Walk through the recovering land and you notice something familiar. Not symmetry, but intention. Not perfection, but care.

The way certain species are placed. The way the land is allowed to heal rather than be forced into shape. It feels less like a project, more like a long exposure.

No Brand, No Brief, No Applause

What makes this story sit uncomfortably especially for those in marketing is how little it asks for attention. There’s no logo stamped onto the trees. No campaign lines. No launch films. Just occasional jungle walks. Small groups. People learning how ecosystems rebuild themselves, one root at a time.

That’s precisely where the discomfort begins. Because here sits something the industry doesn’t quite know how to deal with. No KPIs. No media value. No case study waiting to be written.

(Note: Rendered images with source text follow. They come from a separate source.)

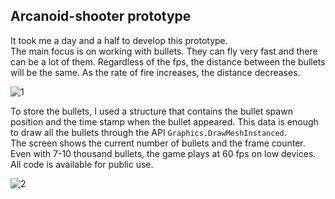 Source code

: ## Arcanoid-shooter prototype
It took me a day and a half to develop this prototype.<br>
The main focus is on working with bullets. They can fly very fast and there can be a lot of them. Regardless of the fps, the distance between the bullets will be the same. As the rate of fire increases, the distance decreases.

![1](https://github.com/user-attachments/assets/de68dcf9-b053-41c1-b459-19c406980237)

To store the bullets, I used a structure that contains the bullet spawn position and the time stamp when the bullet appeared. This data is enough to draw all the bullets through the API `Graphics.DrawMeshInstanced`.<br>
The screen shows the current number of bullets and the frame counter.<br> 
Even with 7-10 thousand bullets, the game plays at 60 fps on low devices.<br>
All code is available for public use.

![2](https://github.com/user-attachments/assets/14f9464a-1f0f-4d86-a4f9-bca71bd247b1)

Just land. Soil. Time. For an industry obsessed with ownership of ideas, of campaigns, of cultural moments, this is ownership in its most confronting form. Not naming rights. Not brand placement. But responsibility.

The chance to stand on a patch of earth and say: we helped this come back to life. No hashtags. No amplification. No applause. Just a quiet, inconvenient question hanging in the air:

If we can spend millions manufacturing meaning for brands, why do we hesitate when asked to create something that will outlive us?

This is not scalable. It will not trend. It won’t win you an award. But it will still be there in one hundred years. Perhaps that is the most uncomfortable idea of all.

The Advertising Question Nobody Asks

We often talk about purpose in advertising. It shows up in decks. In award entries. In carefully worded sustainability reports. But purpose, when stripped of language, looks a lot like this.

Unbranded work. Unscalable effort. No guarantee of recognition. Just a decision to give something back to the same environment that once served as a backdrop for beautiful images.

David Lok’s journey doesn’t reject advertising. If anything, it reframes it. “I do hope people in advertising, with all their talent, can help,” he says.

“Spread awareness. Support conservation. Even raise funds. We all have a role.” In his case, that role now extends beyond the forest floor.

On June 26, he will stage an exhibition titled Forest Speaks at his own DL Studio, 7 Jalan PJU3/50, Sunway Damansara Technology Park, Petaling Jaya. It will run through to July 5. Not a showcase of authorship, but an act of translation.

“The artists are the trees, the undergrowth, the decaying leaves, the land, the water, the wind, the sun, the animals,” he says. “I am just a conduit.”

It is an unusual proposition for an industry built on control. To step back. To let something else take the lead. To accept that the most important story in the room may not belong to us at all.

The Quiet After the Shutter

There’s a moment every photographer knows. After the shot is taken. After the client is satisfied. After the lights are turned off. Silence.

For David Lok, that silence now lives somewhere else. Not in a studio, but in a growing forest in Sungai Buaya, just beyond Rawang. A place that, if left alone long enough, will no longer need him.

Perhaps that is where this story lands. Not in the images he once created. But in what he chose to return. The best work doesn’t always ask to be seen. Sometimes, it just grows.